I think it is terrible that we are going through this contraction in our economy. Many folks have lost their homes, jobs. Many communities have been destroyed with the deluge of foreclosures. Many local governments are struggling with fewer dollars. Even for those that still have jobs and homes, the sense of security that comes with having employment and housing are not as secure as we once thought.
I've read many commentaries that suggest that the change we are going through will make us a poorer nation. We are all going to have to get accustomed to working harder, having less. Use it up, wear it out, make do, do without. But (there is always a but) when we come out on the other side of this financial disaster; this is my hope, we are wiser, frugal and in tune with what is really important. And, we understand the collective responsibility we have to our community.
Think about it this way. Median household incomes have not risen with the pace of inflation. Higher education, healthcare, and housing had inflated faster than we were able to pay. We put infants, weeks old, in daycare. We stopped eating dinner with our children. We spent beyond our means in order to have the new widescreen and Hummer. We are a nation of obese people who do not know that baby carrots are pulled out of the ground as mature, but not pretty, picture perfect orange roots and cut down to size. We sold our souls to Walmart instead of nurturing our own communities. Are you going to miss any of this? Not me.
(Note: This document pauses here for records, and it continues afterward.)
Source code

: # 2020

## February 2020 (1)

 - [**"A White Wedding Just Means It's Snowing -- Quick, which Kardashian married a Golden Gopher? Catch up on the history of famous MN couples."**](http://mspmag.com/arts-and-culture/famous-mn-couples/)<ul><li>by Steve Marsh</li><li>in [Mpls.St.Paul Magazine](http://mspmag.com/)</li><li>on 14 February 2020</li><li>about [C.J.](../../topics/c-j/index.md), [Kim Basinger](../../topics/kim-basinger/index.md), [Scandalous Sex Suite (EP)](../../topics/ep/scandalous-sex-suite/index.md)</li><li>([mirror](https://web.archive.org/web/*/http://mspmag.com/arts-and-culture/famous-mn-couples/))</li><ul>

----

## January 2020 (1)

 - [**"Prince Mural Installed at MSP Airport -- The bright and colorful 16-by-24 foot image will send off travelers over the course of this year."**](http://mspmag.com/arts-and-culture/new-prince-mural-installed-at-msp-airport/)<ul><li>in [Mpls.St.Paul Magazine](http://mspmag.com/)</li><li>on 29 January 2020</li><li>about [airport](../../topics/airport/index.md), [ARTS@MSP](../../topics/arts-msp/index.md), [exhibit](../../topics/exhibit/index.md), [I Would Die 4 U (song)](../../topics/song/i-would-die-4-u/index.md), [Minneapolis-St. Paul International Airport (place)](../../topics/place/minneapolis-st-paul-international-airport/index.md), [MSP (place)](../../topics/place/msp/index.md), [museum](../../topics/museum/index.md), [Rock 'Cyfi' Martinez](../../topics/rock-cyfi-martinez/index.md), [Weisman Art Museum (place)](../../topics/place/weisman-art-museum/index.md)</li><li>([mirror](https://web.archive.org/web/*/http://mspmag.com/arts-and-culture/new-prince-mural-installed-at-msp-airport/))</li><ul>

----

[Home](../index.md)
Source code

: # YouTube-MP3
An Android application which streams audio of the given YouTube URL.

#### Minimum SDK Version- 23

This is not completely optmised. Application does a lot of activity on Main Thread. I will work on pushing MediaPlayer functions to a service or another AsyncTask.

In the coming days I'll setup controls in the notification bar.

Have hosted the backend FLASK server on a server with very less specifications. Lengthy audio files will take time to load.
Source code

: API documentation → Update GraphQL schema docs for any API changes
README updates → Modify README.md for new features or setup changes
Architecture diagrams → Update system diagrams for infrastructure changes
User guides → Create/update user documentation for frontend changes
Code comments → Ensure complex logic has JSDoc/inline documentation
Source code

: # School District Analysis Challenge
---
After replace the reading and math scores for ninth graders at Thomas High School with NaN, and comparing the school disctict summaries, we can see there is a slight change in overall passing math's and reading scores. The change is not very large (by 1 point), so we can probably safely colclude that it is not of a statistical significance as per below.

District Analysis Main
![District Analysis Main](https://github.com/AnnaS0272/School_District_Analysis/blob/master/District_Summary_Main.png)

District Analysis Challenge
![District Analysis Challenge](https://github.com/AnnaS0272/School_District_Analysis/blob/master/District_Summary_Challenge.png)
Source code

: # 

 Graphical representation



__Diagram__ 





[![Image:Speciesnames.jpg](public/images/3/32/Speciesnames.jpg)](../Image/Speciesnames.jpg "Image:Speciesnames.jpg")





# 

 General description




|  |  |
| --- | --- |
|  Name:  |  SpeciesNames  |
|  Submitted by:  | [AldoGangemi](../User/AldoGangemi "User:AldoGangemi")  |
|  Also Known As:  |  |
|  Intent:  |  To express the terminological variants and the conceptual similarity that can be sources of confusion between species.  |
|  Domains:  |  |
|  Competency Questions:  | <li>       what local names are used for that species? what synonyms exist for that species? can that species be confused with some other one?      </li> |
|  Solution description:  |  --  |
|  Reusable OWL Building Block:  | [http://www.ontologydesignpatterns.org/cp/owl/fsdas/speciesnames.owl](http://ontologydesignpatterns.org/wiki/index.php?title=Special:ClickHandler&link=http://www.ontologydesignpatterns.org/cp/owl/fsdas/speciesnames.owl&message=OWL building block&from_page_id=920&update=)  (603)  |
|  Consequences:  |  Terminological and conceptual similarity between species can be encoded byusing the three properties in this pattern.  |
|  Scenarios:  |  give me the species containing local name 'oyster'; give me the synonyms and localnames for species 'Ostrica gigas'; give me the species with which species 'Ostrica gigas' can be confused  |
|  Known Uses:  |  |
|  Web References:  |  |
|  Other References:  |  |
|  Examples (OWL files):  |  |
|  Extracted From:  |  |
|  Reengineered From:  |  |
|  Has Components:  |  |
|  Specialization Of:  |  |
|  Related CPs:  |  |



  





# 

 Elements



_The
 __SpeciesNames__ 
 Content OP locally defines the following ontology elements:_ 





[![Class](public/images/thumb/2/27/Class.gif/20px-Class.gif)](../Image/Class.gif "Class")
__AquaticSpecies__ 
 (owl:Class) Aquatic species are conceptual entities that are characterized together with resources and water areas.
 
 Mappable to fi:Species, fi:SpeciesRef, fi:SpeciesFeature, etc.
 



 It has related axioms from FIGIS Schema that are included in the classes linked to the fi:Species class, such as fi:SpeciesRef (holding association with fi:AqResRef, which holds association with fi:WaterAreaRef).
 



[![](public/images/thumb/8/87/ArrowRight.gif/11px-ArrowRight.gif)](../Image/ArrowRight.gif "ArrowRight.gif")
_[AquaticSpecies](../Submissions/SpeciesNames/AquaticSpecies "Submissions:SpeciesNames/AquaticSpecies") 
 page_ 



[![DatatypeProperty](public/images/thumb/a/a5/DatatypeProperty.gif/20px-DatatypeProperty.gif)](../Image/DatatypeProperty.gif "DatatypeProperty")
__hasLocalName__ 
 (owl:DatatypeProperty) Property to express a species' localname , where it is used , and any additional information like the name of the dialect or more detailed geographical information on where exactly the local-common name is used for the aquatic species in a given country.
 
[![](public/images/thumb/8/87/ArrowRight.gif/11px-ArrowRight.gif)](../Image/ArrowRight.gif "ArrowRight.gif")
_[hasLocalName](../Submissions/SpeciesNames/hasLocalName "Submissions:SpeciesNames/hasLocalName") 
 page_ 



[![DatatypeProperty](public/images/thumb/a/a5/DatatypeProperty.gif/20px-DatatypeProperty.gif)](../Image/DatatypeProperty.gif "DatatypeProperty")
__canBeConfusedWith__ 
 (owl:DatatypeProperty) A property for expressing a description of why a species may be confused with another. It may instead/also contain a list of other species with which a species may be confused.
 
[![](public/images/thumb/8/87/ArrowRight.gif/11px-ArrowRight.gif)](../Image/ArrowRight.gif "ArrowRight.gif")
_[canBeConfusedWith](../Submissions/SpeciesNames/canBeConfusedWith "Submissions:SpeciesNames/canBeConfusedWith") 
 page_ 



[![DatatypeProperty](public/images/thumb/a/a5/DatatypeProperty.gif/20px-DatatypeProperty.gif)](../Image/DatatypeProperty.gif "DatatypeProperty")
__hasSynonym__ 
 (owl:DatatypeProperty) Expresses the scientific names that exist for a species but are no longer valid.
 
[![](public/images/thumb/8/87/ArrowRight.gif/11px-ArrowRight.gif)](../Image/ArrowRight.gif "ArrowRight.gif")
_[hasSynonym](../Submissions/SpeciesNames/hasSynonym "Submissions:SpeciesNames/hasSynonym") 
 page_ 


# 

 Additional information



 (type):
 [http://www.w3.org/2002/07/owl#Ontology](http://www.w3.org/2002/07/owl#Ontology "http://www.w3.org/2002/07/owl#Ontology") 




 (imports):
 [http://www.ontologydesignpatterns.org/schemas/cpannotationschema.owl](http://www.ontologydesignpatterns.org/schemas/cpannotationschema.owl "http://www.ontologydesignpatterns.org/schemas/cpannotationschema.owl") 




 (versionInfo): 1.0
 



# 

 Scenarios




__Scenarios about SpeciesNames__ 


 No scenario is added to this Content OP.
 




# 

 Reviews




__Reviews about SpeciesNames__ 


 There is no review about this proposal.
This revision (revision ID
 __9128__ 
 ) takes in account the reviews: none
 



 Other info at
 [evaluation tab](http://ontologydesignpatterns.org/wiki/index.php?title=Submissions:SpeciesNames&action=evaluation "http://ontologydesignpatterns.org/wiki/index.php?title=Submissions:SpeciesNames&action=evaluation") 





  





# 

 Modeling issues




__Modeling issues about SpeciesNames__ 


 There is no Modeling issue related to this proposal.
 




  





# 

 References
So this is my hope. That we get real. That we realign our thinking to what is really important. Family, community, knowing what is enough. It is going to be painful. Every change is. But (there is always a but) we need to learn this. We face challenges greater than a deep recession. The specters of climate change and peak oil are popping their heads over the horizon. If we can get local, learn how to grow our own food, have strong families and communities we can mitigate the hardships. Simple enough.